[[ SUPPLIED DATA open ]]

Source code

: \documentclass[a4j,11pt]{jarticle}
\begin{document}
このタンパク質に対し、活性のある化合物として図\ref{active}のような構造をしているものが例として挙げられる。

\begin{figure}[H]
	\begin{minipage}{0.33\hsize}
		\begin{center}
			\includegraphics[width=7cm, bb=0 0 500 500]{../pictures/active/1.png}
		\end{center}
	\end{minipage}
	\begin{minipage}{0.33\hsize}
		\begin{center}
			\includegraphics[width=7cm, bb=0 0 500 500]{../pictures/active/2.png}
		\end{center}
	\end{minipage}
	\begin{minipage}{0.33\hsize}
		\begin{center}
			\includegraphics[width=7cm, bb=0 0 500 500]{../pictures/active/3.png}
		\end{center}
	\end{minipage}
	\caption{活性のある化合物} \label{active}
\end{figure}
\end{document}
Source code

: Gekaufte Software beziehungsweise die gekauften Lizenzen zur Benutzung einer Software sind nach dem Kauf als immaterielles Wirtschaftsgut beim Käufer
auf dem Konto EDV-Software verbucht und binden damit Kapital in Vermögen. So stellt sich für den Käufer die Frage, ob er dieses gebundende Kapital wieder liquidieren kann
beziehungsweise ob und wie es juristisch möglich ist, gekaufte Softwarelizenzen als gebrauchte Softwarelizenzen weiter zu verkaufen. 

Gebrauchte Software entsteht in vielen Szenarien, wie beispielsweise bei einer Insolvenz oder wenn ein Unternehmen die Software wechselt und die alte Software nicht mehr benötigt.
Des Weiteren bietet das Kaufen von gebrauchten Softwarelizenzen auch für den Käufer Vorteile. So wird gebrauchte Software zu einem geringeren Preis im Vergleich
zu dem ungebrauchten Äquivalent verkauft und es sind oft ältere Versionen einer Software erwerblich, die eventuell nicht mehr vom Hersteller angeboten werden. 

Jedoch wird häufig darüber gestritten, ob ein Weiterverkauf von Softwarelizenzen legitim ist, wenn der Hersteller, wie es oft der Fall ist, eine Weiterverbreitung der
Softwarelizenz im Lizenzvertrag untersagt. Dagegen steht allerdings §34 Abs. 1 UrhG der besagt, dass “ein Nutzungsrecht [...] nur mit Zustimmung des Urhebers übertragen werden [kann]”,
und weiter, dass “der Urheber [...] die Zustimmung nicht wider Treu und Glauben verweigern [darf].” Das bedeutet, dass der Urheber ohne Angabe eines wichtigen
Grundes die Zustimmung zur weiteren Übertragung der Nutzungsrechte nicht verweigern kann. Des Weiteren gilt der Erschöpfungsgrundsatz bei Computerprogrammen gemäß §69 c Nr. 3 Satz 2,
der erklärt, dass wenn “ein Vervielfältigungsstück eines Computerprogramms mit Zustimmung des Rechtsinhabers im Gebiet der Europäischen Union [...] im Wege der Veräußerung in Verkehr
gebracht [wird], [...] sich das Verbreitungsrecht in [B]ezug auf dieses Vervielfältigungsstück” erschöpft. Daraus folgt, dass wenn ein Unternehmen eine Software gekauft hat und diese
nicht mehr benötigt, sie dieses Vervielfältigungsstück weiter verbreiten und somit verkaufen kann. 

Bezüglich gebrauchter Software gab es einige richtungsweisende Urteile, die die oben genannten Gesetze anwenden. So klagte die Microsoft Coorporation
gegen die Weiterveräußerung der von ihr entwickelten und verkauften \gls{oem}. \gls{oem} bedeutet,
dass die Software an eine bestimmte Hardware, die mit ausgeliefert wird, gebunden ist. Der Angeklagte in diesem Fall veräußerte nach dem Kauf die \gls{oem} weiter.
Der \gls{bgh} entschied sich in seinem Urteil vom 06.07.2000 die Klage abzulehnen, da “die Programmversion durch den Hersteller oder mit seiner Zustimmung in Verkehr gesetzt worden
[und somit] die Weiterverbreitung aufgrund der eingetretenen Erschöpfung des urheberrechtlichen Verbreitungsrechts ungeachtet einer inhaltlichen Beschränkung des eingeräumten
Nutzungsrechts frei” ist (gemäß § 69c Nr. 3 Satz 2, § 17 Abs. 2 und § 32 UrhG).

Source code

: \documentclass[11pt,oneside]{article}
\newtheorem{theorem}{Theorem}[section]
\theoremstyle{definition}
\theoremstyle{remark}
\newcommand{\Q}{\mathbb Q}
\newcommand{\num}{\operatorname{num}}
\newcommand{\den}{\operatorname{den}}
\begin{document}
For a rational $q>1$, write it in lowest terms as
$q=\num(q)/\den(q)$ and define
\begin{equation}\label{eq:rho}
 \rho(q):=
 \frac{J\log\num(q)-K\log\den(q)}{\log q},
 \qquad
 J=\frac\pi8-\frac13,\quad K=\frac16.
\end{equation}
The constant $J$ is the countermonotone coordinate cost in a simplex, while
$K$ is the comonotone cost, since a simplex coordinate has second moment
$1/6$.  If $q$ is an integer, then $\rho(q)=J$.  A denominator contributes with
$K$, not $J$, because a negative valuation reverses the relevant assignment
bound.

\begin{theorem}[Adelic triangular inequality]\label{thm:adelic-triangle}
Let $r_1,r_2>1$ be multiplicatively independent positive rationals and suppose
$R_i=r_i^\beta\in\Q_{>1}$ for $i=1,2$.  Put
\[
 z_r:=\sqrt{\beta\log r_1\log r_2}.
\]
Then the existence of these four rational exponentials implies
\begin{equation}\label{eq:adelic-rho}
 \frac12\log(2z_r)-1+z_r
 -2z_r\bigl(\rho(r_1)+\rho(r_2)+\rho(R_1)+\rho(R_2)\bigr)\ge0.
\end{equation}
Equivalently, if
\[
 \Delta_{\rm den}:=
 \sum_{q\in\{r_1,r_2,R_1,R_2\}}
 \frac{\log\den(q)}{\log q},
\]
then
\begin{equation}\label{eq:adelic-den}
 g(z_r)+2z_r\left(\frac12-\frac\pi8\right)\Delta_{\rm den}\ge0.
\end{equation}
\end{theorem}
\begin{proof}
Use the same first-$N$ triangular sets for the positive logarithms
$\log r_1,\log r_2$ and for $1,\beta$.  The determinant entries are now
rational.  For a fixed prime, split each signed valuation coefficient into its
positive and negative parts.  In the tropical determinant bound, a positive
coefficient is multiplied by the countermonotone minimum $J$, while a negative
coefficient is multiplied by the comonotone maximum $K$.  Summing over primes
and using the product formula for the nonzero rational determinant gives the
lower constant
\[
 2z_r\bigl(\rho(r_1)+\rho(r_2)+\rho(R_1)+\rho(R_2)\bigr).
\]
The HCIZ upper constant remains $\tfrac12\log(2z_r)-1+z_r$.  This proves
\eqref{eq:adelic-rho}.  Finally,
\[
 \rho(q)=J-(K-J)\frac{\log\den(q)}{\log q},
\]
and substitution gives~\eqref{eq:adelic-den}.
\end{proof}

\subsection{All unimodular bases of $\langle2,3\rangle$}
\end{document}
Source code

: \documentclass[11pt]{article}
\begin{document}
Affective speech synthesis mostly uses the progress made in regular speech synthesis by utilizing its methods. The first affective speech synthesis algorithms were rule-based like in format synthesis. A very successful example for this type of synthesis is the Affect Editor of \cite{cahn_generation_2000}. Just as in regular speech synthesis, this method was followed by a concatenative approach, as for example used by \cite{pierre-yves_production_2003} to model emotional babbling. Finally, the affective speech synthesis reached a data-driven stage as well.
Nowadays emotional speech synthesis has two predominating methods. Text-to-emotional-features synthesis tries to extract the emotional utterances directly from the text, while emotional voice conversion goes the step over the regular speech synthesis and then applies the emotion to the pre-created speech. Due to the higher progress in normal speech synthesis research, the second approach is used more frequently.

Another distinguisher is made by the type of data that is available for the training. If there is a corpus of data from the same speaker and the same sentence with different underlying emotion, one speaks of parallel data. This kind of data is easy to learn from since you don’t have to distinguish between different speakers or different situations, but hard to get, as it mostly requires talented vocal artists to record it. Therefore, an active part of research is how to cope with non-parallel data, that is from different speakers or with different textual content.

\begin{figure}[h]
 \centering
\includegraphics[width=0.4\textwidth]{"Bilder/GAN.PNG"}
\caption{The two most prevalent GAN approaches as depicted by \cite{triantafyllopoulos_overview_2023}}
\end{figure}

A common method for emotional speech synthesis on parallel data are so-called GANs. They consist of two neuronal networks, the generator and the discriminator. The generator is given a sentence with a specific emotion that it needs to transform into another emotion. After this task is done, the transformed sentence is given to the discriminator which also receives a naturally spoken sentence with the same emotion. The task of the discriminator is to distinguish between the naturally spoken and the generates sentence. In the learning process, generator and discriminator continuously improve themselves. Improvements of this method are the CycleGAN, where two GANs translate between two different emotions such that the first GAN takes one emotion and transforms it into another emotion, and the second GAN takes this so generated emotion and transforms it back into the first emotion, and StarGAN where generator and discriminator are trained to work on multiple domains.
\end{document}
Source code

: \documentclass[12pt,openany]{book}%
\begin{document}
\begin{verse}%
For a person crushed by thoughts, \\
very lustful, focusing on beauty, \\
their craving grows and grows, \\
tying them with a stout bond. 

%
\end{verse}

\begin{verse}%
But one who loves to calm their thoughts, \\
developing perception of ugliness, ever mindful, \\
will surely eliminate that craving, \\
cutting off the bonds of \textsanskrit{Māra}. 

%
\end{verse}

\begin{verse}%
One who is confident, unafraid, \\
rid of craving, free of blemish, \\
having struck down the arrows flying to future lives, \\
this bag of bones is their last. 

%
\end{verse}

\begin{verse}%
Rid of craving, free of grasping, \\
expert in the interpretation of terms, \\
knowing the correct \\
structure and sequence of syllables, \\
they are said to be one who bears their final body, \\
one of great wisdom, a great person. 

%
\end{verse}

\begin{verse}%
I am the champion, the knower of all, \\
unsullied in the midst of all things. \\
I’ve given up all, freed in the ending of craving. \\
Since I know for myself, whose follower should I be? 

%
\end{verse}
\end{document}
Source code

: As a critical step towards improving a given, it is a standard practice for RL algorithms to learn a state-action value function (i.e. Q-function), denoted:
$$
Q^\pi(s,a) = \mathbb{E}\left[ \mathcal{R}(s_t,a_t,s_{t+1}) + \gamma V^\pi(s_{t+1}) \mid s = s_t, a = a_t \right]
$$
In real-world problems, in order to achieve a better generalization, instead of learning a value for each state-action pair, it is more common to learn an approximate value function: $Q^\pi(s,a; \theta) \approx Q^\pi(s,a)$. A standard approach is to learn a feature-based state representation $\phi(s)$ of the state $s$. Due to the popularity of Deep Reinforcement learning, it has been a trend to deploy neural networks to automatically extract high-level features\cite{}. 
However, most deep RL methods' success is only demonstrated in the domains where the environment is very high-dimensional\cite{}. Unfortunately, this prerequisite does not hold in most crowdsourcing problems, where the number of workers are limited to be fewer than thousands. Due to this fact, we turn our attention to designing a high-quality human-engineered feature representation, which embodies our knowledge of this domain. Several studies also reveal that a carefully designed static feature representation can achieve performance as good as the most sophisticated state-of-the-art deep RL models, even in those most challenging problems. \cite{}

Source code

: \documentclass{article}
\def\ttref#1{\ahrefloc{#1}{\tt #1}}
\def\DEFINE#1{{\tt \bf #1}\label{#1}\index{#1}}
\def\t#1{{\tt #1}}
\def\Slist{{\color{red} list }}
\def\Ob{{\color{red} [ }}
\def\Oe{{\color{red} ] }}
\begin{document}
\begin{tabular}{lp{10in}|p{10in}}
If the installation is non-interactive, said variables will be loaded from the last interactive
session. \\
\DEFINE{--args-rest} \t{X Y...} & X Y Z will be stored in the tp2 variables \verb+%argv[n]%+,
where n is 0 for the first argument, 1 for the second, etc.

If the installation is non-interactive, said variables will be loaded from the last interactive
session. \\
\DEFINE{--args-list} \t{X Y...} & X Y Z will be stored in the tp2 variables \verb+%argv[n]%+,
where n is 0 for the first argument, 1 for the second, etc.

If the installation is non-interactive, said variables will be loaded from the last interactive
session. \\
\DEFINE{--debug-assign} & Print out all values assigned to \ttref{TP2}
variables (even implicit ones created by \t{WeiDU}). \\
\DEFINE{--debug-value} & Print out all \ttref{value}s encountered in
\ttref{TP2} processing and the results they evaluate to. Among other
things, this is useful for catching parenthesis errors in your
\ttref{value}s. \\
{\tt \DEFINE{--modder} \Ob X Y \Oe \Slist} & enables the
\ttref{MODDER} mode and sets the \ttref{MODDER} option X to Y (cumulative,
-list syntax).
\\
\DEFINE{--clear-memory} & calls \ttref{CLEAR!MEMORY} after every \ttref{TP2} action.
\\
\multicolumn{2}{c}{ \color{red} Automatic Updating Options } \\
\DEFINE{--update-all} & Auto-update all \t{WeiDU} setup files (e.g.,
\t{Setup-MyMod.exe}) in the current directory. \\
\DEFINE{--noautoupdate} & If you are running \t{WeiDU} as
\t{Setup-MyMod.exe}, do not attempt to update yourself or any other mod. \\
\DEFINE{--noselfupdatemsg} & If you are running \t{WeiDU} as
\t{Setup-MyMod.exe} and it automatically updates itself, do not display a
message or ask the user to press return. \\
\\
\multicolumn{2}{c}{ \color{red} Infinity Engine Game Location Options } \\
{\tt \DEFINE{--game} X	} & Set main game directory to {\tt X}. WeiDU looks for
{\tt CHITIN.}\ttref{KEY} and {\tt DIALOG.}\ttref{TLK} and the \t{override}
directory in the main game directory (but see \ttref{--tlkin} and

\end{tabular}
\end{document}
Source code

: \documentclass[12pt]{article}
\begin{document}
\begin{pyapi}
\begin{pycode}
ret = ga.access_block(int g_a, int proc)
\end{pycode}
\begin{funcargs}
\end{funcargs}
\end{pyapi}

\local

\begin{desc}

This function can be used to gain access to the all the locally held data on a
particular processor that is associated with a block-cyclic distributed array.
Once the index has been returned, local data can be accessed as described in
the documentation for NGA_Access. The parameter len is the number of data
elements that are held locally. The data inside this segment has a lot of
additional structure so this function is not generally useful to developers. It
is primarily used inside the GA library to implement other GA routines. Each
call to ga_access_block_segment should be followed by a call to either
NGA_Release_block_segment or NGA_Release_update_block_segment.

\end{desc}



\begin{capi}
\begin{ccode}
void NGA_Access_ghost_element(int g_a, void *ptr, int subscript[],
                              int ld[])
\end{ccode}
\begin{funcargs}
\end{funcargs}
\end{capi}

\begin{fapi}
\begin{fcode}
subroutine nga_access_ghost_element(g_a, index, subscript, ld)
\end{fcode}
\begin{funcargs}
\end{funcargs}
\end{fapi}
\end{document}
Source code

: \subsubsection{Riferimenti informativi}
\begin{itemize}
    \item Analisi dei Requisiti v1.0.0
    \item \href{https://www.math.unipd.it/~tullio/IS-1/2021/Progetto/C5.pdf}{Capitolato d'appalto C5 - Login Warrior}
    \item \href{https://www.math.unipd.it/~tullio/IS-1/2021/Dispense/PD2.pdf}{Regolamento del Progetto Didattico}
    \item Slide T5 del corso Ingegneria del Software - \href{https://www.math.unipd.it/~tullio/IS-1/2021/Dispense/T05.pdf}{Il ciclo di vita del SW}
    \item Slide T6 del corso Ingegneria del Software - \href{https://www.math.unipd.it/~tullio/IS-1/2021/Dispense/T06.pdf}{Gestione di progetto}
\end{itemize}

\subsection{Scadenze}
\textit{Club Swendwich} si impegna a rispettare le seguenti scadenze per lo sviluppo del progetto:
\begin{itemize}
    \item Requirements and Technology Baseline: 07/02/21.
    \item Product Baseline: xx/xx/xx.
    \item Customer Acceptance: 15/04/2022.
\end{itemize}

[[ SUPPLIED DATA closed ]]

▶ **WORK INSTRUCTIONS**: Scan the records for the word "operatorname". Copy each line where it turns up.

▶ **ANSWER AREA**:
\newcommand{\num}{\operatorname{num}}
\newcommand{\den}{\operatorname{den}}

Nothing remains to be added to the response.